Art And Culture

'The Scream' Mystery Solved

Researchers have discovered the white mark is wax.Researchers have discovered the white mark is wax.

For 123 years, it had been assumed the earliest version of Edvard Munch's masterpiece was soiled by bird droppings - but now the truth is revealed.

Munch's expressionist masterpiece 'The Scream' features a tortured figure, frozen in time with a blazing orange skyline behind, the Mirror reported.

The artist painted four versions between 1893 and 1910, but the most renowned is that found in the Norwegian National Museum.

However, it differs from the other versions in that it features a mysterious white smudge near the central figure's right shoulder.

Photographs from the late 19th Century show Munch often worked outside in the snow, keeping his paintings barely sheltered by a wooden shed. Another was that Munch, or someone else, simply dropped a splash of white paint by accident.

But following painstaking research, a team of scientists led by Dr. Geert Van der Snickt of the University of Antwerp have uncovered the truth.

The white smudge was caused by wax, probably dripped from a candle in Munch's studio onto the painting.

Researchers analyzed The Scream' using a machine they developed themselves called a 'Macro X-ray fluorescence scanner'.

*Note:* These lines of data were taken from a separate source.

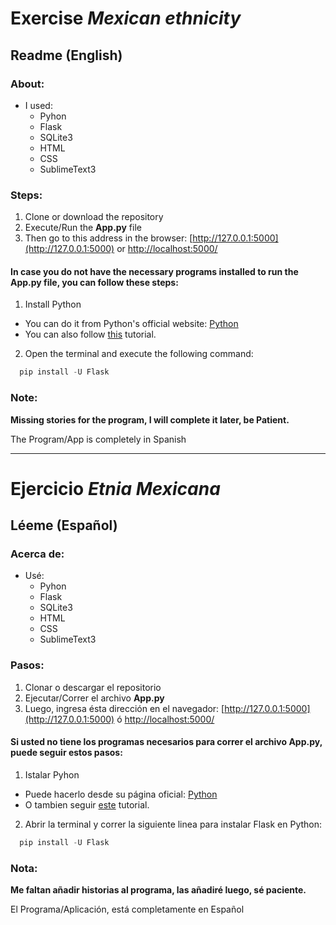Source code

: # Exercise *Mexican ethnicity*
## Readme (English)

### About:
- I used:
  - Pyhon
  - Flask
  - SQLite3
  - HTML
  - CSS
  - SublimeText3

### Steps:
1. Clone or download the repository
2. Execute/Run the **App.py** file
3. Then go to this address in the browser: [http://127.0.0.1:5000](http://127.0.0.1:5000) or [http://localhost:5000/](http://localhost:5000/)

#### In case you do not have the necessary programs installed to run the **App.py** file, you can follow these steps:
1. Install Python
  - You can do it from Python's official website: [Python](https://www.python.org/)
  - You can also follow [this](https://youtu.be/UvcQlPZ8ecA) tutorial.
2. Open the terminal and execute the following command:
  ```python
    pip install -U Flask
  ```

### Note:
**Missing stories for the program, I will complete it later, be Patient.**

The Program/App is completely in Spanish



***


# Ejercicio *Etnia Mexicana*
## Léeme (Español)

### Acerca de:
- Usé:
  - Pyhon
  - Flask
  - SQLite3
  - HTML
  - CSS
  - SublimeText3

### Pasos:
1. Clonar o descargar el repositorio
2. Ejecutar/Correr el archivo **App.py**
3. Luego, ingresa ésta dirección en el navegador: [http://127.0.0.1:5000](http://127.0.0.1:5000) ó  [http://localhost:5000/](http://localhost:5000/)

#### Si usted no tiene los programas necesarios para correr el archivo **App.py**, puede seguir estos pasos:
1. Istalar Pyhon
 - Puede hacerlo desde su página oficial: [Python](https://www.python.org/)
 - O tambien seguir [este](https://youtu.be/zKhbbrN7JhY) tutorial.
2. Abrir la terminal y correr la siguiente linea para instalar Flask en Python:
  ```python
    pip install -U Flask
  ```

### Nota:
**Me faltan añadir historias al programa, las añadiré luego, sé paciente.**

El Programa/Aplicación, está completamente en Español
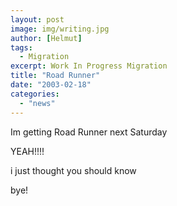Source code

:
```yaml
---
layout: post
image: img/writing.jpg
author: [Helmut]
tags:
  - Migration
excerpt: Work In Progress Migration
title: "Road Runner"
date: "2003-02-18"
categories: 
  - "news"
---
```


Im getting Road Runner next Saturday

YEAH!!!!

i just thought you should know

bye!
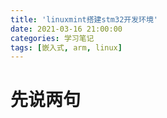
 ```yaml
---
title: 'linuxmint搭建stm32开发环境'
date: 2021-03-16 21:00:00
categories: 学习笔记
tags: [嵌入式, arm, linux]
---
```


# 先说两句
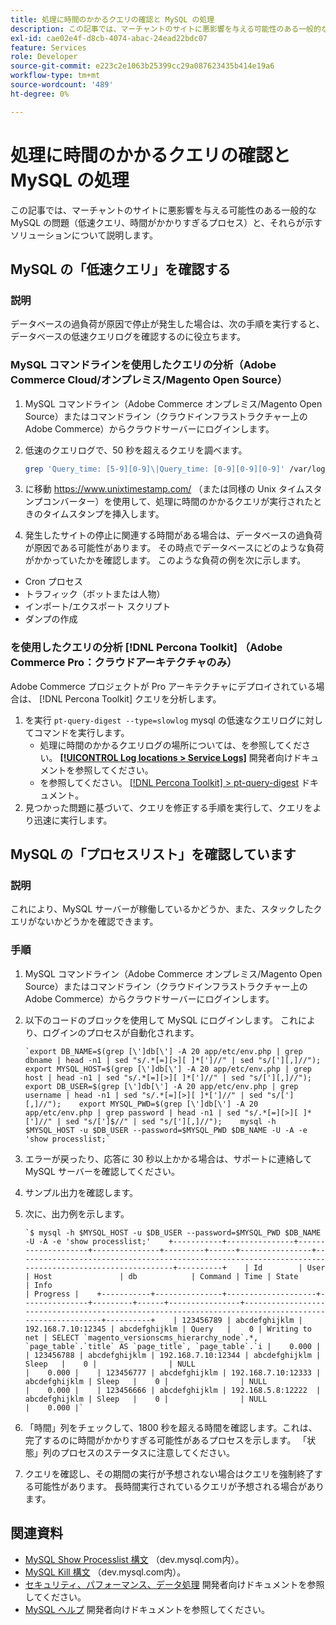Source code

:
 ```yaml
---
title: 処理に時間のかかるクエリの確認と MySQL の処理
description: この記事では、マーチャントのサイトに悪影響を与える可能性のある一般的な MySQL の問題（低速クエリ、時間がかかりすぎるプロセス）と、それらが示すソリューションについて説明します。
exl-id: cae02e4f-d8cb-4074-abac-24ead22bdc07
feature: Services
role: Developer
source-git-commit: e223c2e1063b25399cc29a087623435b414e19a6
workflow-type: tm+mt
source-wordcount: '489'
ht-degree: 0%

---
```


# 処理に時間のかかるクエリの確認と MySQL の処理

この記事では、マーチャントのサイトに悪影響を与える可能性のある一般的な MySQL の問題（低速クエリ、時間がかかりすぎるプロセス）と、それらが示すソリューションについて説明します。

## MySQL の「低速クエリ」を確認する

### 説明

データベースの過負荷が原因で停止が発生した場合は、次の手順を実行すると、データベースの低速クエリログを確認するのに役立ちます。

### MySQL コマンドラインを使用したクエリの分析（Adobe Commerce Cloud/オンプレミス/Magento Open Source）

1. MySQL コマンドライン（Adobe Commerce オンプレミス/Magento Open Source）またはコマンドライン（クラウドインフラストラクチャー上のAdobe Commerce）からクラウドサーバーにログインします。
1. 低速のクエリログで、50 秒を超えるクエリを調べます。

   ```bash
   grep 'Query_time: [5-9][0-9]\|Query_time: [0-9][0-9][0-9]' /var/log/mysql/mysql-slow.log -A 3
   ```

1. に移動 <https://www.unixtimestamp.com/> （または同様の Unix タイムスタンプコンバーター）を使用して、処理に時間のかかるクエリが実行されたときのタイムスタンプを挿入します。
1. 発生したサイトの停止に関連する時間がある場合は、データベースの過負荷が原因である可能性があります。 その時点でデータベースにどのような負荷がかかっていたかを確認します。 このような負荷の例を次に示します。

* Cron プロセス
* トラフィック（ボットまたは人物）
* インポート/エクスポート スクリプト
* ダンプの作成


### を使用したクエリの分析 [!DNL Percona Toolkit] （Adobe Commerce Pro：クラウドアーキテクチャのみ）

Adobe Commerce プロジェクトが Pro アーキテクチャにデプロイされている場合は、 [!DNL Percona Toolkit] クエリを分析します。

1. を実行 `pt-query-digest --type=slowlog` mysql の低速なクエリログに対してコマンドを実行します。
   * 処理に時間のかかるクエリログの場所については、を参照してください。 **[[!UICONTROL Log locations > Service Logs]](https://experienceleague.adobe.com/docs/commerce-cloud-service/user-guide/develop/test/log-locations.html)** 開発者向けドキュメントを参照してください。
   * を参照してください。 [[!DNL Percona Toolkit] > pt-query-digest](https://www.percona.com/doc/percona-toolkit/LATEST/pt-query-digest.html#pt-query-digest) ドキュメント。
1. 見つかった問題に基づいて、クエリを修正する手順を実行して、クエリをより迅速に実行します。

## MySQL の「プロセスリスト」を確認しています

### 説明

これにより、MySQL サーバーが稼働しているかどうか、また、スタックしたクエリがないかどうかを確認できます。

### 手順

1. MySQL コマンドライン（Adobe Commerce オンプレミス/Magento Open Source）またはコマンドライン（クラウドインフラストラクチャー上のAdobe Commerce）からクラウドサーバーにログインします。
1. 以下のコードのブロックを使用して MySQL にログインします。 これにより、ログインのプロセスが自動化されます。

   ```MySQL
   `export DB_NAME=$(grep [\']db[\'] -A 20 app/etc/env.php | grep dbname | head -n1 | sed "s/.*[=][>][ ]*[']//" | sed "s/['][,]//");    export MYSQL_HOST=$(grep [\']db[\'] -A 20 app/etc/env.php | grep host | head -n1 | sed "s/.*[=][>][ ]*[']//" | sed "s/['][,]//");    export DB_USER=$(grep [\']db[\'] -A 20 app/etc/env.php | grep username | head -n1 | sed "s/.*[=][>][ ]*[']//" | sed "s/['][,]//");    export MYSQL_PWD=$(grep [\']db[\'] -A 20 app/etc/env.php | grep password | head -n1 | sed "s/.*[=][>][ ]*[']//" | sed "s/[']$//" | sed "s/['][,]//");    mysql -h $MYSQL_HOST -u $DB_USER --password=$MYSQL_PWD $DB_NAME -U -A -e 'show processlist;`
   ```

1. エラーが戻ったり、応答に 30 秒以上かかる場合は、サポートに連絡して MySQL サーバーを確認してください。
1. サンプル出力を確認します。

1. 次に、出力例を示します。

   ```MySQL
   `$ mysql -h $MYSQL_HOST -u $DB_USER --password=$MYSQL_PWD $DB_NAME -U -A -e 'show processlist;'    +-----------+---------------+--------------------+---------------+---------+------+----------------+------------------------------------------------------------------------------------------------------+----------+    | Id        | User          | Host               | db            | Command | Time | State          | Info                                                                                                 | Progress |    +-----------+---------------+--------------------+---------------+---------+------+----------------+------------------------------------------------------------------------------------------------------+----------+    | 123456789 | abcdefghijklm | 192.168.7.10:12345 | abcdefghijklm | Query   |    0 | Writing to net | SELECT `magento_versionscms_hierarchy_node`.*, `page_table`.`title` AS `page_title`, `page_table`.`i |    0.000 |    | 123456788 | abcdefghijklm | 192.168.7.10:12344 | abcdefghijklm | Sleep   |    0 |                | NULL                                                                                                 |    0.000 |    | 123456777 | abcdefghijklm | 192.168.7.10:12333 | abcdefghijklm | Sleep   |    0 |                | NULL                                                                                                 |    0.000 |    | 123456666 | abcdefghijklm | 192.168.5.8:12222  | abcdefghijklm | Sleep   |    0 |                | NULL                                                                                                 |    0.000 |`
   ```

1. 「時間」列をチェックして、1800 秒を超える時間を確認します。これは、完了するのに時間がかかりすぎる可能性があるプロセスを示します。 「状態」列のプロセスのステータスに注意してください。
1. クエリを確認し、その期間の実行が予想されない場合はクエリを強制終了する可能性があります。 長時間実行されているクエリが予想される場合があります。


## 関連資料

* [MySQL Show Processlist 構文](https://dev.mysql.com/doc/refman/8.0/en/show-processlist.html) （dev.mysql.com内）。
* [MySQL Kill 構文](https://dev.mysql.com/doc/refman/8.0/en/kill.html) （dev.mysql.com内）。
* [セキュリティ、パフォーマンス、データ処理](https://devdocs.magento.com/guides/v2.3/ext-best-practices/extension-coding/security-performance-data-bp.html) 開発者向けドキュメントを参照してください。
* [MySQL ヘルプ](https://devdocs.magento.com/guides/v2.3/install-gde/prereq/mysql.html) 開発者向けドキュメントを参照してください。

The scans immediately ruled out paint as no pigments or calcium was detected. The team then took a micro sample of the white spot and sent it for analysis in Hamburg.

PhD student Frederik Vanmeert said: "I immediately recognized the diffraction pattern of wax as I encountered this material several times upon measuring paintings."

In the past, artists often used bees wax or a similar material on fragile paintings to stop paint from flaking or to attach a new canvas to the back of a degraded old one.

But in the case of 'The Scream', it is more likely that the white spots are in fact splatters of molten wax that accidentally dripped from a candle in Munch's studio.

The fourth version (pastel, 1895) was sold for $120 million at Sotheby's Impressionist and Modern Art auction in 2012. It is the fourth highest nominal price paid for a painting at the auction.